* **WORK ITEM**: Only the lines that include "details" should be copied from the data below.

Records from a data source

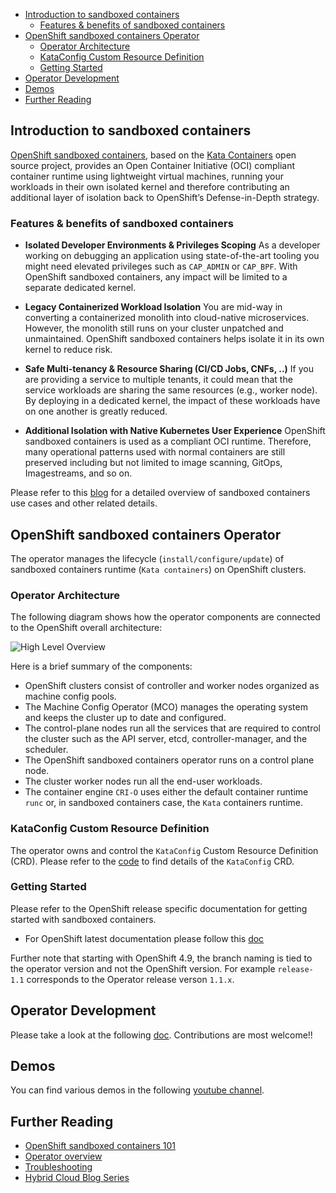<!-- TOC start -->
- [Introduction to sandboxed containers](#introduction-to-sandboxed-containers)
  * [Features & benefits of sandboxed containers](#features-benefits-of-sandboxed-containers)
- [OpenShift sandboxed containers Operator](#openshift-sandboxed-containers-operator)
  * [Operator Architecture](#operator-architecture)
  * [KataConfig Custom Resource Definition](#kataconfig-custom-resource-definition)
  * [Getting Started](#getting-started)
- [Operator Development](#operator-development)
- [Demos](#demos)
- [Further Reading](#further-reading)
<!-- TOC end -->


## Introduction to sandboxed containers

[OpenShift sandboxed containers](https://www.redhat.com/en/openshift-sandboxed-containers), based on the [Kata Containers](https://katacontainers.io/) open source project, provides an Open Container Initiative (OCI) compliant container runtime using lightweight virtual machines, running your workloads in their own isolated kernel and therefore contributing an additional layer of isolation back to OpenShift’s Defense-in-Depth strategy. 

### Features & benefits of sandboxed containers

- **Isolated Developer Environments & Privileges Scoping** 
As a developer working on debugging an application using state-of-the-art tooling you might need elevated privileges such as `CAP_ADMIN` or `CAP_BPF`. With OpenShift sandboxed containers, any impact will be limited to a separate dedicated kernel.

- **Legacy Containerized Workload Isolation** 
You are mid-way in converting a containerized monolith into cloud-native microservices. However, the monolith still runs on your cluster unpatched and unmaintained. OpenShift sandboxed containers helps isolate it in its own kernel to reduce risk.

- **Safe Multi-tenancy & Resource Sharing (CI/CD Jobs, CNFs, ..)** 
If you are providing a service to multiple tenants, it could mean that the service workloads are sharing the same resources (e.g., worker node). By deploying in a dedicated kernel, the impact of these workloads have on one another is greatly reduced.

- **Additional Isolation with Native Kubernetes User Experience**
OpenShift sandboxed containers is used as a compliant OCI runtime. Therefore, many operational patterns used with normal containers are still preserved including but not limited to image scanning, GitOps, Imagestreams, and so on.

Please refer to this [blog](https://cloud.redhat.com/blog/the-dawn-of-openshift-sandboxed-containers-overview) for a detailed overview of sandboxed containers use cases and other related details.

## OpenShift sandboxed containers Operator

The operator manages the lifecycle (`install/configure/update`) of sandboxed containers runtime (`Kata containers`) on OpenShift clusters.

### Operator Architecture

The following diagram shows how the operator components are connected to the OpenShift overall architecture:

![High Level Overview](./docs/arch.png)


Here is a brief summary of the components:

- OpenShift clusters consist of controller and worker nodes organized as  machine config pools. 
- The Machine Config Operator (MCO) manages the operating system and keeps the cluster up to date and configured.
- The control-plane nodes run all the services that are required to control the cluster such as the API server, etcd, controller-manager, and the scheduler. 
- The OpenShift sandboxed containers operator runs on a control plane node.
- The cluster worker nodes run all the end-user workloads. 
- The container engine `CRI-O` uses either the default container runtime `runc` or, in sandboxed containers case, the `Kata` containers runtime.

### KataConfig Custom Resource Definition

The operator owns and control the `KataConfig` Custom Resource Definition (CRD).
Please refer to the [code](https://github.com/openshift/sandboxed-containers-operator/blob/main/api/v1/kataconfig_types.go) to find details of the `KataConfig` CRD.

### Getting Started

Please refer to the OpenShift release specific documentation for getting started with sandboxed containers. 
- For OpenShift latest documentation please follow this [doc](https://docs.openshift.com/container-platform/latest/sandboxed_containers/deploying-sandboxed-container-workloads.html)

Further note that starting with OpenShift 4.9, the branch naming is tied to the operator version and not the OpenShift version.
For example `release-1.1` corresponds to the Operator release verson `1.1.x`.

## Operator Development

Please take a look at the following [doc](./docs/DEVELOPMENT.md). 
Contributions are most welcome!!

## Demos

You can find various demos in the following [youtube channel](https://www.youtube.com/channel/UC6PCt2zbug9cF4SpnMrE68A).

## Further Reading

- [OpenShift sandboxed containers 101](https://cloud.redhat.com/blog/openshift-sandboxed-containers-101)
- [Operator overview](https://cloud.redhat.com/blog/openshift-sandboxed-containers-operator-from-zero-to-hero-the-hard-way)
- [Troubleshooting](https://cloud.redhat.com/blog/sandboxed-containers-operator-from-zero-to-hero-the-hard-way-part-2)
- [Hybrid Cloud Blog Series](https://www.redhat.com/en/openshift-sandboxed-containers)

* **WORKED SOLUTION**:
Please refer to this [blog](https://cloud.redhat.com/blog/the-dawn-of-openshift-sandboxed-containers-overview) for a detailed overview of sandboxed containers use cases and other related details.
Please refer to the [code](https://github.com/openshift/sandboxed-containers-operator/blob/main/api/v1/kataconfig_types.go) to find details of the `KataConfig` CRD.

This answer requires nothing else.